Arquimedes Puccio (Guillermo Francella) ruled the operations, and his eldest son Alejandro (Juan Pedro Lanzani) assisted him to find potential victims.
The director took the inspiration by the Spanish filmmaker Luis Bunuel, then the Italian cinema in general, Scorsese and Tarantino.
Asked about why he focused his movie on the life of criminals, he said " I always ask to myself how it's possible, as we see in the movie, that a mother ends up arrested with her son; this limit between morality on one side and social on the other is something part of our daily life."
According to Trapero everybody has a moral limit in life and we are obliged to think which our limit is, it's interesting to investigate on how someone unintentionally can do bad actions.

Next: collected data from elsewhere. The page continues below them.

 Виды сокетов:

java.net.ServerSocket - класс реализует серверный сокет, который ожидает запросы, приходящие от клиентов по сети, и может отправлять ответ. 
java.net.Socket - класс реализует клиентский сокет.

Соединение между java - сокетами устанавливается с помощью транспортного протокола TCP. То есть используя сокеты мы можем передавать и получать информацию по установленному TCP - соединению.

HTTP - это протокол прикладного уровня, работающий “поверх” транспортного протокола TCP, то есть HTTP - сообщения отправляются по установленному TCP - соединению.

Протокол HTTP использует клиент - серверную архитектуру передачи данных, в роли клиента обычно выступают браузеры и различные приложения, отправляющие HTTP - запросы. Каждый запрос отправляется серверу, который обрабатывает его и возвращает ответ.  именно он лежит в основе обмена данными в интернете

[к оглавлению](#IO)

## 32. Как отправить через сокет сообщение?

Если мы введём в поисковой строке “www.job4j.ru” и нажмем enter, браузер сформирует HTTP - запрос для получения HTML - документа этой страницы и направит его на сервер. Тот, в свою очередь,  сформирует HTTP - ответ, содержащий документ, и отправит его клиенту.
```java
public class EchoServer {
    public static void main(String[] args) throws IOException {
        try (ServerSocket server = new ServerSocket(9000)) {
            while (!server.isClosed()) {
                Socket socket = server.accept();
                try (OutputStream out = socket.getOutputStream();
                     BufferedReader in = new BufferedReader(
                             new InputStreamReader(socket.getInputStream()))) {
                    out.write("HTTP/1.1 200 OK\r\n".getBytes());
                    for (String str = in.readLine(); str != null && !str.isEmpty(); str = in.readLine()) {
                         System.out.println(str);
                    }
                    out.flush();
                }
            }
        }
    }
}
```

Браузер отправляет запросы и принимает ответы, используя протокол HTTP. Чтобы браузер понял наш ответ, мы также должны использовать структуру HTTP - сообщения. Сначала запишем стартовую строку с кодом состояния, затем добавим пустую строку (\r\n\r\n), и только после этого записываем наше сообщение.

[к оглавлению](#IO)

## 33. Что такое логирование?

Trapero know that the movie is not an easy one but in Venice it was well received, he added "The movie in Argentina was very well received and we go in the first weeks more tickets sold than other important U.S. films."
The director is very happy to see that the public still wants to be surprised about movies then according to him this is not an easygoing film, it's very challenging and demanding therefore the complicity of the public is key.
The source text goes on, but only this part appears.